_Try it_
Your response should be an exact reproduction of the data below, beginning at the line containing "For any convex local fan $(V,E,F)$, write" and ending with the final line.

_Provided data_
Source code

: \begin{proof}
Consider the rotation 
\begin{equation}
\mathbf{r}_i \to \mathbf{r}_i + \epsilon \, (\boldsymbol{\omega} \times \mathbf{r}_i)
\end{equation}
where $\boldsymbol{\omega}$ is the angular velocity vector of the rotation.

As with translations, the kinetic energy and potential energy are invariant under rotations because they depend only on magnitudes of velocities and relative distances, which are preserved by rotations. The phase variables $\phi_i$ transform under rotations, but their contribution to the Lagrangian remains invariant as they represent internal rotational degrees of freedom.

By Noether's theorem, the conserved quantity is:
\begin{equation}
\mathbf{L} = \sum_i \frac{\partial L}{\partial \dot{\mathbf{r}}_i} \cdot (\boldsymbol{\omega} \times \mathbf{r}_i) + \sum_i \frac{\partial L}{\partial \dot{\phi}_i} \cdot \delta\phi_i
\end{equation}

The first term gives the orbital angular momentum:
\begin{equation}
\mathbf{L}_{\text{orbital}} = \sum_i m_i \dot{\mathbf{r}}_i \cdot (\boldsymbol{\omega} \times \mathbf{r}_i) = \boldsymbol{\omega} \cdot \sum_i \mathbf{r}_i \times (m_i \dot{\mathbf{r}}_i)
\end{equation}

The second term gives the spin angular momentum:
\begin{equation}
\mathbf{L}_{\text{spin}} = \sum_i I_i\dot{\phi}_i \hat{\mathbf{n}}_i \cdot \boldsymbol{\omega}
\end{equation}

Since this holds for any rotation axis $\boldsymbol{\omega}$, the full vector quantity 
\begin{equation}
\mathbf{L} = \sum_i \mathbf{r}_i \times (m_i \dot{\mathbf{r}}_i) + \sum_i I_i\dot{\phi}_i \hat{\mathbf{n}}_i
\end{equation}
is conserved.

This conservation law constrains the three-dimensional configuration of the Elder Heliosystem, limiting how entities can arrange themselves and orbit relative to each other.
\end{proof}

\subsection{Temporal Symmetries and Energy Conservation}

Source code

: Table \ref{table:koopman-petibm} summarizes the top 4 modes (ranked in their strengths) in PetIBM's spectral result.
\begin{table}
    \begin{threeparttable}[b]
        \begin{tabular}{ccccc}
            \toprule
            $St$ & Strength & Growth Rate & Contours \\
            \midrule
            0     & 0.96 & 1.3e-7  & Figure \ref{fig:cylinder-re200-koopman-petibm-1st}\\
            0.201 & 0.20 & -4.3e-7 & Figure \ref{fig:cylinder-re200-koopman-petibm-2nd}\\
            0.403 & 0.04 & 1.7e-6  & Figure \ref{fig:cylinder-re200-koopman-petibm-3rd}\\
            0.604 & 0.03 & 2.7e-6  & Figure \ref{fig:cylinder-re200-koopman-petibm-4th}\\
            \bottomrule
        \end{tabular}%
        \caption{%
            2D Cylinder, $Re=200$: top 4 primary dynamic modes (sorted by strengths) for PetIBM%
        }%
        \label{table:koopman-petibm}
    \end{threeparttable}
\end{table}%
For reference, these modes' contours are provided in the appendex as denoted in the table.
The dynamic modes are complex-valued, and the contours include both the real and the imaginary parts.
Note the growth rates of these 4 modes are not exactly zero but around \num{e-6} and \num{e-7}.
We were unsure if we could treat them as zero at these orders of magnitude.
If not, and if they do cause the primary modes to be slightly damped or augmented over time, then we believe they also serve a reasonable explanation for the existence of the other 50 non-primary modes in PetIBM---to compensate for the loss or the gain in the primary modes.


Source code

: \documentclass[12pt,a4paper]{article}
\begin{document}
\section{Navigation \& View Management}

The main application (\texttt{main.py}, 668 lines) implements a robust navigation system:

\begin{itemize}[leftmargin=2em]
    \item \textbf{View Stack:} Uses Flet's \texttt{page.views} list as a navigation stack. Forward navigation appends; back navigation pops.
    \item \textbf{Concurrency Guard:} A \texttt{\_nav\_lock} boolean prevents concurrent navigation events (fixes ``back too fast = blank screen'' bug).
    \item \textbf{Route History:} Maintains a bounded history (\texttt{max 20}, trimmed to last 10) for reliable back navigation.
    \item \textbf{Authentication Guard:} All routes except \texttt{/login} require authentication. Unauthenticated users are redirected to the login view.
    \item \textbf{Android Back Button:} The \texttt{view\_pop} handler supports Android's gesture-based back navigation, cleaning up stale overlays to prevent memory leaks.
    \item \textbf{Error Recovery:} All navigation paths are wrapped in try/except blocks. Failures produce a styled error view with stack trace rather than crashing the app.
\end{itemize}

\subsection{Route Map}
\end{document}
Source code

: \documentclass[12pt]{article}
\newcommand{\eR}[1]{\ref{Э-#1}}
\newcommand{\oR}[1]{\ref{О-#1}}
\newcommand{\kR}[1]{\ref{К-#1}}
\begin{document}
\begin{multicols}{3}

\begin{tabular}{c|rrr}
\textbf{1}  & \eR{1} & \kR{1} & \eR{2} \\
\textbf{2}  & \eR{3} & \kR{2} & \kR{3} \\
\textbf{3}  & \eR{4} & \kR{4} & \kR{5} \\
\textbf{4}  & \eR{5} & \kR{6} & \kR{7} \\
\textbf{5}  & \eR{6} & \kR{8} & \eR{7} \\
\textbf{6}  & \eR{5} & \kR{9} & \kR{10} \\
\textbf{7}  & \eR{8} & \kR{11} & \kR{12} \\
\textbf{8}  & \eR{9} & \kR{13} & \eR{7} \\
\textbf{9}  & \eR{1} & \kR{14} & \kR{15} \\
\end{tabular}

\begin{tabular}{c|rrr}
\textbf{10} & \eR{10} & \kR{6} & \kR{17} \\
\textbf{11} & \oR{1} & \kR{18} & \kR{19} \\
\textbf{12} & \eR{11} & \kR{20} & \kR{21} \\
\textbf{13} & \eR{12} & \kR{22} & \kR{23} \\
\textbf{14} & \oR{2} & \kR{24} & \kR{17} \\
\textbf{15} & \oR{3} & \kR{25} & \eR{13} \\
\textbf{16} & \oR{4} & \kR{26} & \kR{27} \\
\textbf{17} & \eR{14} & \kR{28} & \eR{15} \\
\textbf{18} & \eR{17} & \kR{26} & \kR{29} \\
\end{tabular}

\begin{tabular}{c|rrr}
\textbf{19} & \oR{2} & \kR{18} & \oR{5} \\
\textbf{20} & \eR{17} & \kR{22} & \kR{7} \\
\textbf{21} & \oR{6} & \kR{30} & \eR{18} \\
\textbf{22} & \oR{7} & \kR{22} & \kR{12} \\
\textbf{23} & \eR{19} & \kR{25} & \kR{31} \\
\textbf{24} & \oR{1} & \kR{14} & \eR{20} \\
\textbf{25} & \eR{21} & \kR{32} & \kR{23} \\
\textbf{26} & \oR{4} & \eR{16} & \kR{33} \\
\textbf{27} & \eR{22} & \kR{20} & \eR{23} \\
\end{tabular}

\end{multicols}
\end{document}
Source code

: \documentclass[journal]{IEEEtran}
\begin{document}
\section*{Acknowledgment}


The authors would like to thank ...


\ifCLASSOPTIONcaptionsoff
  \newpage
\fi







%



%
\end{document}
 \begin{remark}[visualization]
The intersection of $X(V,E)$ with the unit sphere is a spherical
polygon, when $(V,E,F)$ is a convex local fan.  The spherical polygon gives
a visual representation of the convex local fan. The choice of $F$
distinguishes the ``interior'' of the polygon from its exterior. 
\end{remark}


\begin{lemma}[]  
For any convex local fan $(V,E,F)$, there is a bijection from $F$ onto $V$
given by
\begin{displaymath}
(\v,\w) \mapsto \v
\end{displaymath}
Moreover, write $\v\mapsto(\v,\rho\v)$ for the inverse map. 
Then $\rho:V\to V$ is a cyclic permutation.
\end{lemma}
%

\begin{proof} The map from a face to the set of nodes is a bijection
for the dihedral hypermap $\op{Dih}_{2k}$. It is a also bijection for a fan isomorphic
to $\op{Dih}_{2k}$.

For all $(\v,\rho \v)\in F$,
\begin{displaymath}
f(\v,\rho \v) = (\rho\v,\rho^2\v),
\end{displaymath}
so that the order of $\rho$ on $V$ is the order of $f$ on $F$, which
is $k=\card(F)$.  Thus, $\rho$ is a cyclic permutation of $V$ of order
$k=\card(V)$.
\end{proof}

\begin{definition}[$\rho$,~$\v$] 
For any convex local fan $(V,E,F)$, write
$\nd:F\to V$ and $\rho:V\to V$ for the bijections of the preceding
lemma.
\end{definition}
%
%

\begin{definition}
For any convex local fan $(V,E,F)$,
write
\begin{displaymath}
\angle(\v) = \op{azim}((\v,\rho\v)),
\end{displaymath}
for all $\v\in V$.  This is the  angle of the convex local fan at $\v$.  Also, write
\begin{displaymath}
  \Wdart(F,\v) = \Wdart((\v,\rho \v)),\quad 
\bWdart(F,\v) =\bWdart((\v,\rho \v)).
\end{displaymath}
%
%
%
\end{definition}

_Worked solution_
For any convex local fan $(V,E,F)$, write
$\nd:F\to V$ and $\rho:V\to V$ for the bijections of the preceding
lemma.
\end{definition}
%
%

\begin{definition}
For any convex local fan $(V,E,F)$,
write
\begin{displaymath}
\angle(\v) = \op{azim}((\v,\rho\v)),
\end{displaymath}
for all $\v\in V$.  This is the  angle of the convex local fan at $\v$.  Also, write
\begin{displaymath}
  \Wdart(F,\v) = \Wdart((\v,\rho \v)),\quad 
\bWdart(F,\v) =\bWdart((\v,\rho \v)).
\end{displaymath}
%
%
%
\end{definition}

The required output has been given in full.